**What you have to do**
Return all of the material that follows, keeping each line exactly as it is.

──────── Record excerpts

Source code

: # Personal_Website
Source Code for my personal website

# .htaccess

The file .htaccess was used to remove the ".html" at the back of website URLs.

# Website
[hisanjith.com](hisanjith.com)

────────────────

**Written answer**
Source code

: # Personal_Website
Source Code for my personal website

# .htaccess

The file .htaccess was used to remove the ".html" at the back of website URLs.

# Website
[hisanjith.com](hisanjith.com)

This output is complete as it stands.